I don’t have a single (insert cursing here) window that can fit any window AC unit. No kidding. Mine are either too big or too small. (insert more cursing here).
Needless to say, that makes us see red. :mad:
There are heat pumps that cool air and heat water flowing by in a pipe to get rid of the heat. A pretty small pipe can carry away enough heat this way. Lots of offices are cooled this way in commercial space.
You can also have a “split” air conditioner, with the condenser and one fan in one box and the evaporator and another fan in the other box. The compressor could be in either one, but is usually in the condensor (its waste heat is added to the hot environment). This also means each box draws less electrical power because the two fans are in separate locations. A small pair of tubes runs between them for the coolant (this might be the Chinese system already described).
No; I’m talking about a device that extracts heat from the room and pumps it into a reservoir of water. I’m not even sure if such devices exist, but I’ve heard people describe them.
Is there some reason you can’t use a “too big” window and then block off the remaining window space? I have a window unit and right in the instructions it talks about using a piece of plywood to block off the unfilled space. I usually end up using a chunk of a cardboard box.

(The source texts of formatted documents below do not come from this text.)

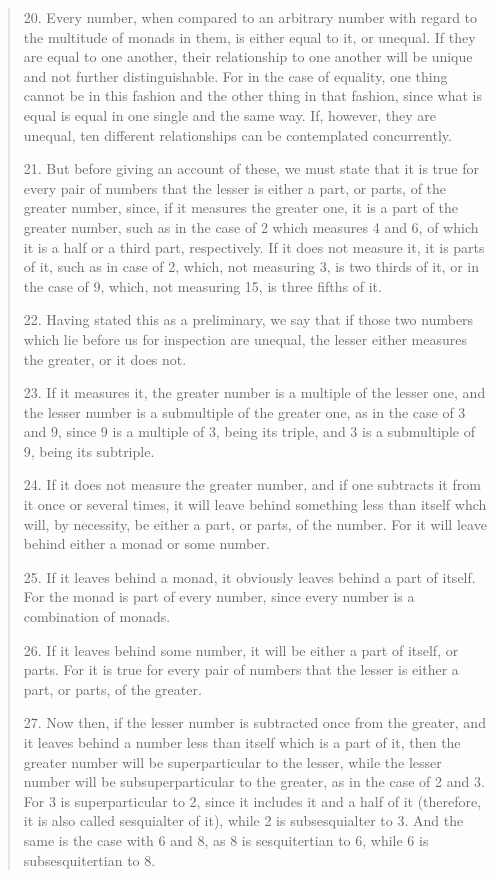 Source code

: \documentclass{article}
\begin{document}
\begin{quote}
20. Every number, when compared to an arbitrary number with regard to the multitude
of monads in them, is either equal to it, or unequal. If they are equal to one another,
their relationship to one another will be unique and not further distinguishable.
For in the case of equality, one thing cannot be in this fashion and the other thing in
that fashion, since what is equal is equal in one single and the same way. If, however,
they are unequal, ten different relationships can be contemplated concurrently. 

21. But before giving an account of these, we must state that it is true for every pair
of numbers that the lesser is either a part, or parts, of the greater number, since, if it
measures the greater one, it is a part of the greater number, such as in the case of 2
which measures 4 and 6, of which it is a half or a third part, respectively. If it does not
measure it, it is parts of it, such as in case of 2, which, not measuring 3, is two thirds of
it, or in the case of 9, which, not measuring 15, is three fifths of it.

22. Having stated this as a preliminary, we say that if those two numbers which lie
before us for inspection are unequal, the lesser either measures the greater, or it does
not.

23. If it measures it, the greater number is a multiple of the lesser one, and the lesser
number is a submultiple of the greater one, as in the case of 3 and 9, since 9 is a multiple 
of 3, being its triple, and 3 is a submultiple of 9, being its subtriple.

24. If it does not measure the greater number, and if one subtracts it from it once or
several times, it will leave behind something less than itself whch will, by necessity, be
either a part, or parts, of the number. For it will leave behind either a monad or some
number.

25. If it leaves behind a monad, it obviously leaves behind a part of itself. For the
monad is part of every number, since every number is a combination of monads.

26. If it leaves behind some number, it will be either a part of itself, or parts. For it is
true for every pair of numbers that the lesser is either a part, or parts, of the greater.

27. Now then, if the lesser number is subtracted once from the greater, and it leaves
behind a number less than itself which is a part of it, then the greater number will be
superparticular to the lesser, while the lesser number will be subsuperparticular to the
greater, as in the case of 2 and 3. For 3 is superparticular to 2, since it includes it and a
half of it (therefore, it is also called sesquialter of it), while 2 is subsesquialter to 3. And
the same is the case with 6 and 8, as 8 is sesquitertian to 6, while 6 is subsesquitertian
to 8.


\end{quote}
\end{document}

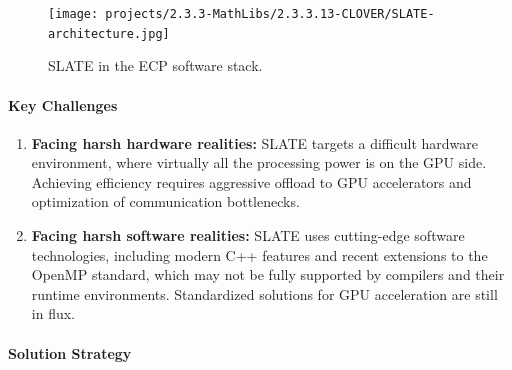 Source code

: \begin{figure}[htb]
    \centering
    \texttt{[image: projects/2.3.3-MathLibs/2.3.3.13-CLOVER/SLATE-architecture.jpg]}
    \caption{\label{fig:slate-architecture}
    SLATE in the ECP software stack.}
\end{figure}

\paragraph{Key  Challenges}

\begin{enumerate}


\item
\textbf{Facing harsh hardware realities:}
SLATE targets a difficult hardware environment, where virtually
all the processing power is on the GPU side.
Achieving efficiency requires aggressive offload to GPU accelerators
and optimization of communication bottlenecks.

\item
\textbf{Facing harsh software realities:}
SLATE uses cutting-edge software technologies,
including modern C++ features and recent extensions
to the OpenMP standard, which may not be fully supported by compilers
and their runtime environments.
Standardized solutions for GPU acceleration are still in flux.

\end{enumerate}

\paragraph{Solution Strategy}

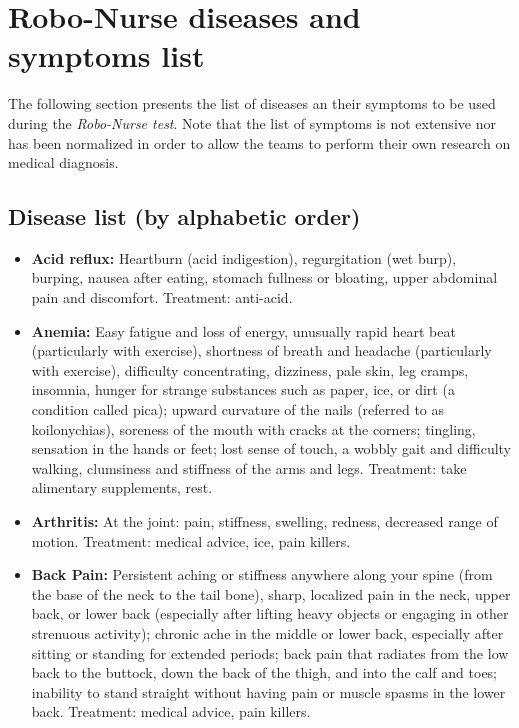 \chapter{Robo-Nurse diseases and symptoms list}

The following section presents the list of diseases an their symptoms to be used during the \textit{Robo-Nurse test}. Note that the list of symptoms is not extensive nor has been normalized in order to allow the teams to perform their own research on medical diagnosis.

\section{Disease list (by alphabetic order)}

\begin{itemize}

\item \textbf{Acid reflux:} Heartburn (acid indigestion), regurgitation (wet burp), burping, nausea after eating, stomach fullness or bloating, upper abdominal pain and discomfort. Treatment: anti-acid.

\item \textbf{Anemia:} Easy fatigue and loss of energy, unusually rapid heart beat (particularly with exercise), shortness of breath and headache (particularly with exercise), difficulty concentrating, dizziness, pale skin, leg cramps, insomnia, hunger for strange substances such as paper, ice, or dirt (a condition called pica); upward curvature of the nails (referred to as koilonychias), soreness of the mouth with cracks at the corners; tingling,  sensation in the hands or feet; lost sense of touch, a wobbly gait and difficulty walking, clumsiness and stiffness of the arms and legs. Treatment: take alimentary supplements, rest.

\item \textbf{Arthritis:} At the joint: pain, stiffness, swelling, redness, decreased range of motion. Treatment: medical advice, ice, pain killers.

\item \textbf{Back Pain:} Persistent aching or stiffness anywhere along your spine (from the base of the neck to the tail bone), sharp, localized pain in the neck, upper back, or lower back (especially after lifting heavy objects or engaging in other strenuous activity); chronic ache in the middle or lower back, especially after sitting or standing for extended periods; back pain that radiates from the low back to the buttock, down the back of the thigh, and into the calf and toes; inability to stand straight without having pain or muscle spasms in the lower back. Treatment: medical advice, pain killers.


\end{itemize}

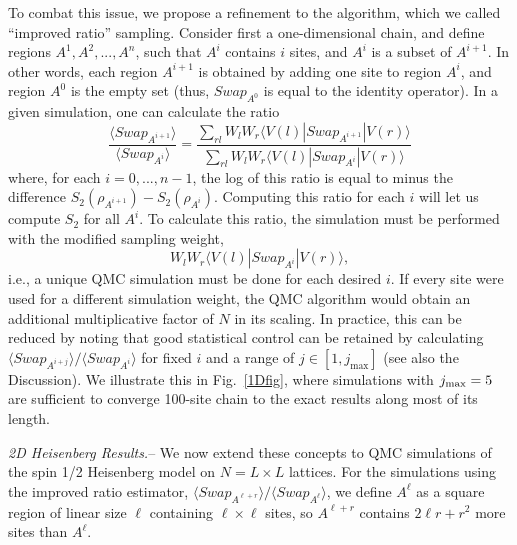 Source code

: \documentclass[prl,aps,twocolumn,floatfix,amsmath,amssymb,superscriptaddress,tightenlines]{revtex4}
\begin{document}
To combat this issue, we propose a refinement to the algorithm, which we called ``improved ratio'' sampling.
Consider first a one-dimensional chain, and define regions $A^1,A^2,...,A^n$, such
that $A^i$ contains $i$ sites, and $A^i$ is a subset of $A^{i+1}$.  In other words, each region $A^{i+1}$ is obtained by adding one site to region
$A^{i}$, and region $A^0$ is the empty set (thus, $Swap_{A^0}$ is equal to the identity operator).
In a given simulation, one can calculate the ratio
\begin{equation}
\frac{\langle Swap_{A^{i+1}}\rangle}{\langle Swap_{A^{i}}\rangle}
= \frac{\sum_{rl} W_l W_r \langle V(l) | Swap_{A^{i+1}} | V(r) \rangle} {\sum_{rl} W_l W_r \langle V(l) | Swap_{A^i} | V(r) \rangle}
\label{Ratio}
\end{equation}
where, for each $i=0,...,n-1$, the log of this ratio is equal to minus the difference $S_2(\rho_{A^{i+1}})-S_2(\rho_{A^{i}})$.
Computing this ratio for each $i$ will let us compute $S_2$ for all $A^i$.  To calculate this ratio, the simulation must be performed 
with the modified sampling weight,
\begin{equation}
W_l W_r \langle V(l) | Swap_{A^i} | V(r) \rangle,
\end{equation}
i.e., a unique QMC simulation must be done for each desired $i$.  %
If every site were used for a different simulation weight, the QMC algorithm would obtain an additional multiplicative factor of $N$ in its scaling.
In practice, 
this can be reduced by noting that good statistical control can be retained by calculating 
${\langle Swap_{A^{i+j}}\rangle}/{\langle Swap_{A^{i}}\rangle}$ for fixed $i$ and a range of $j \in [1,j_{\max}]$ (see also the Discussion).  We illustrate this in Fig.~\ref{1Dfig},
where simulations with $j_{\rm max}=5$ are sufficient to converge 100-site chain to the exact results along most of its length.

{\it 2D Heisenberg Results.}-- We now extend these concepts to QMC simulations of the spin 1/2 Heisenberg model on $N=L \times L$ lattices.  
For the simulations using the improved ratio estimator, 
${\langle Swap_{A^{\ell+r}}\rangle}/{\langle Swap_{A^{\ell}}\rangle}$,
we define $A^\ell$ as a square region of linear size $\ell$ containing $\ell \times \ell$ sites, so
$A^{\ell+r}$ contains $2\ell r+r^2$ more sites than $A^{\ell}$.
\end{document}
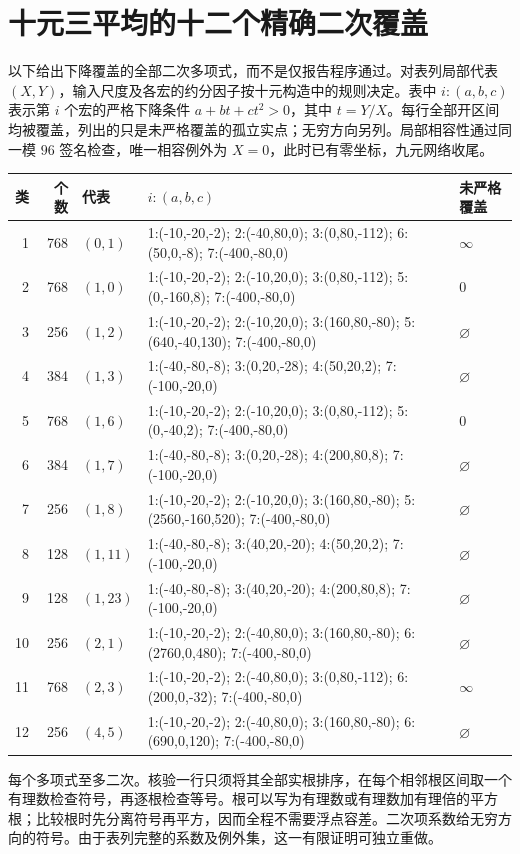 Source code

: \documentclass[11pt,a4paper]{article}
\theoremstyle{definition}
\numberwithin{equation}{section}
\begin{document}
\section{十元三平均的十二个精确二次覆盖}\label{sec:ten-cover}
以下给出下降覆盖的全部二次多项式，而不是仅报告程序通过。对表列局部代表 $(X,Y)$，输入尺度及各宏的约分因子按十元构造中的规则决定。表中 $i:(a,b,c)$ 表示第 $i$ 个宏的严格下降条件 $a+bt+ct^2>0$，其中 $t=Y/X$。每行全部开区间均被覆盖，列出的只是未严格覆盖的孤立实点；无穷方向另列。局部相容性通过同一模 $96$ 签名检查，唯一相容例外为 $X=0$，此时已有零坐标，九元网络收尾。
\small\begin{longtable}{r r l p{83mm} p{24mm}}
\toprule 类&个数&代表&$i:(a,b,c)$&未严格覆盖\\\midrule\endhead
1&768&$(0,1)$&1:(-10,-20,-2); 2:(-40,80,0); 3:(0,80,-112); 6:(50,0,-8); 7:(-400,-80,0)&$\infty$\\
2&768&$(1,0)$&1:(-10,-20,-2); 2:(-10,20,0); 3:(0,80,-112); 5:(0,-160,8); 7:(-400,-80,0)&0\\
3&256&$(1,2)$&1:(-10,-20,-2); 2:(-10,20,0); 3:(160,80,-80); 5:(640,-40,130); 7:(-400,-80,0)&$\varnothing$\\
4&384&$(1,3)$&1:(-40,-80,-8); 3:(0,20,-28); 4:(50,20,2); 7:(-100,-20,0)&$\varnothing$\\
5&768&$(1,6)$&1:(-10,-20,-2); 2:(-10,20,0); 3:(0,80,-112); 5:(0,-40,2); 7:(-400,-80,0)&0\\
6&384&$(1,7)$&1:(-40,-80,-8); 3:(0,20,-28); 4:(200,80,8); 7:(-100,-20,0)&$\varnothing$\\
7&256&$(1,8)$&1:(-10,-20,-2); 2:(-10,20,0); 3:(160,80,-80); 5:(2560,-160,520); 7:(-400,-80,0)&$\varnothing$\\
8&128&$(1,11)$&1:(-40,-80,-8); 3:(40,20,-20); 4:(50,20,2); 7:(-100,-20,0)&$\varnothing$\\
9&128&$(1,23)$&1:(-40,-80,-8); 3:(40,20,-20); 4:(200,80,8); 7:(-100,-20,0)&$\varnothing$\\
10&256&$(2,1)$&1:(-10,-20,-2); 2:(-40,80,0); 3:(160,80,-80); 6:(2760,0,480); 7:(-400,-80,0)&$\varnothing$\\
11&768&$(2,3)$&1:(-10,-20,-2); 2:(-40,80,0); 3:(0,80,-112); 6:(200,0,-32); 7:(-400,-80,0)&$\infty$\\
12&256&$(4,5)$&1:(-10,-20,-2); 2:(-40,80,0); 3:(160,80,-80); 6:(690,0,120); 7:(-400,-80,0)&$\varnothing$\\
\bottomrule\end{longtable}\normalsize
每个多项式至多二次。核验一行只须将其全部实根排序，在每个相邻根区间取一个有理数检查符号，再逐根检查等号。根可以写为有理数或有理数加有理倍的平方根；比较根时先分离符号再平方，因而全程不需要浮点容差。二次项系数给无穷方向的符号。由于表列完整的系数及例外集，这一有限证明可独立重做。
\end{document}
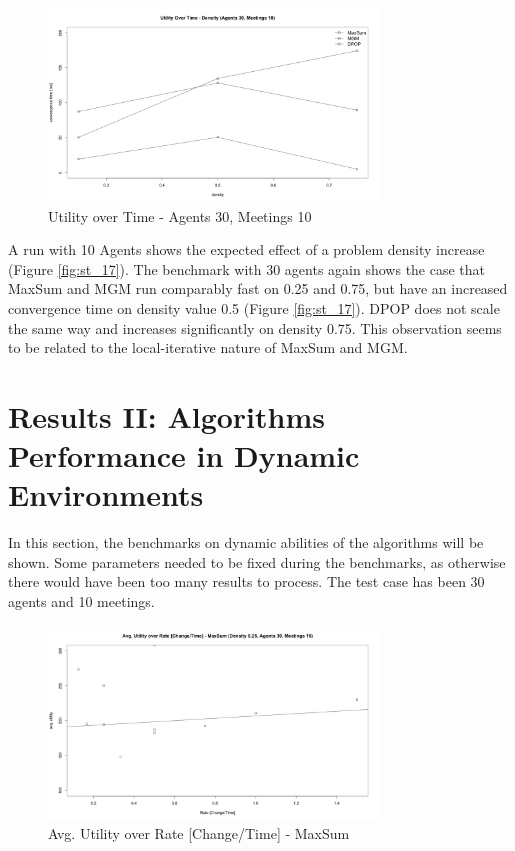 \begin{figure}[H]
\centering
\includegraphics[width=330px]{graphics/experiments/static/st_18}
\caption{Utility over Time - Agents 30, Meetings 10}
\label{fig:st_18}
\end{figure}

A run with 10 Agents shows the expected effect of a problem density increase (Figure \ref{fig:st_17}). The benchmark with 30 agents again shows the case that MaxSum and MGM run comparably fast on 0.25 and 0.75, but have an increased convergence time on density value 0.5 (Figure \ref{fig:st_17}). DPOP does not scale the same way and increases significantly on density 0.75. This observation seems to be related to the local-iterative nature of MaxSum and MGM.


\section{Results II: Algorithms Performance in Dynamic Environments}

In this section, the benchmarks on dynamic abilities of the algorithms will be shown. Some parameters needed to be fixed during the benchmarks, as otherwise there would have been too many results to process. The test case has been 30 agents and 10 meetings.

\begin{figure}[H]
\centering
\includegraphics[width=330px]{graphics/experiments/dynamic/d_1.png}
\caption{Avg. Utility over Rate [Change/Time] - MaxSum}
\label{fig:d_1}
\end{figure}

These are often a very good solution for adding AC, but they are a wee bit more than the requested $250. They must be professionally installed due to the license required to charge them with refrigerant after installation, and run $2-3000 installed. Plus they still use more more electricity than remisser likely has available. 90% of the energy for an AC unit is for the compressor, so splitting a fan off into another box really doesn’t change much.